Selective laser melting (SLM) is among the best technologies to realize near-net forming of metal parts. The process involves the matching of various process parameters to achieve the full density of the products. This study was dedicated to understanding the influence of laser energy density and various scanning strategies on the formability of the SLM-fabricated 24CrNiMo specimens, which were characterized in terms of densification, surface quality and microstructure. Firstly, the experiments focused on the adjustment of laser energy density, which was aimed at determining an optimal parameter for the 24CrNiMo steel with the minimum porosity and optimum microstructure.
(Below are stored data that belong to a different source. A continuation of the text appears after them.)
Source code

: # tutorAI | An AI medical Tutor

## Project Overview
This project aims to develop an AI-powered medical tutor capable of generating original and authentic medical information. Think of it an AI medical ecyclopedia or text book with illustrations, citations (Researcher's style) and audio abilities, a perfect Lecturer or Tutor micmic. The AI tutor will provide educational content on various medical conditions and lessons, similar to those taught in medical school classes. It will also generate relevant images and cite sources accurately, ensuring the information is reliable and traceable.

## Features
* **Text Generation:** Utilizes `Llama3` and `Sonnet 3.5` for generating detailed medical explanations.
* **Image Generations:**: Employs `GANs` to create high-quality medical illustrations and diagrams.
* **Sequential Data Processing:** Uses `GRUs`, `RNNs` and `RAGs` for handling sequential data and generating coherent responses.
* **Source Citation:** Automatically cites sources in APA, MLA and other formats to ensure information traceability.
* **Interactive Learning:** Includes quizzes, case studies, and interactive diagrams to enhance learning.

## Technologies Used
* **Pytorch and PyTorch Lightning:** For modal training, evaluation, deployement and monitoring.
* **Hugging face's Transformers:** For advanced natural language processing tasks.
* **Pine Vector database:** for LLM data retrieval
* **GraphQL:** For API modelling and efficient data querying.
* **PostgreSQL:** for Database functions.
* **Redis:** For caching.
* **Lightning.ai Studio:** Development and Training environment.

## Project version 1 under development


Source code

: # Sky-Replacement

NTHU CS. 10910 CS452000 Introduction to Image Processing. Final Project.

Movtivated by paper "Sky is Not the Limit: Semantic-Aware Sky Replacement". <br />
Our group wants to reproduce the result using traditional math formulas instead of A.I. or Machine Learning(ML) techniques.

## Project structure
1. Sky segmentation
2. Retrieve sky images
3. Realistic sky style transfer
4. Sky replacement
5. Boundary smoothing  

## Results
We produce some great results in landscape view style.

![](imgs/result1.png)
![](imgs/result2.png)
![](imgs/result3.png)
The experimental results illustrated that the relative density of the specimen was promoted to 99.14% and its surface roughness decreased to 19.002 μm by applying the energy density of 56.00 J/mm3. In addition, the microstructure was mainly composed of lower bainite with high strength, and the irregularly oriented grains ensured the homogeneity of the specimen. Subsequently, the residual stress distribution and warping deformation of the specimens prepared by various scanning strategies were thoroughly analyzed to clarify the most suitable strategy for 24CrNiMo steel. It was observed that the specimen prepared by orthogonal scanning strategy exhibited no obvious defects, relatively stable residual stress distribution and optimal surface quality, which could be regarded as a reference for preparing high-quality 24CrNiMo steel via SLM.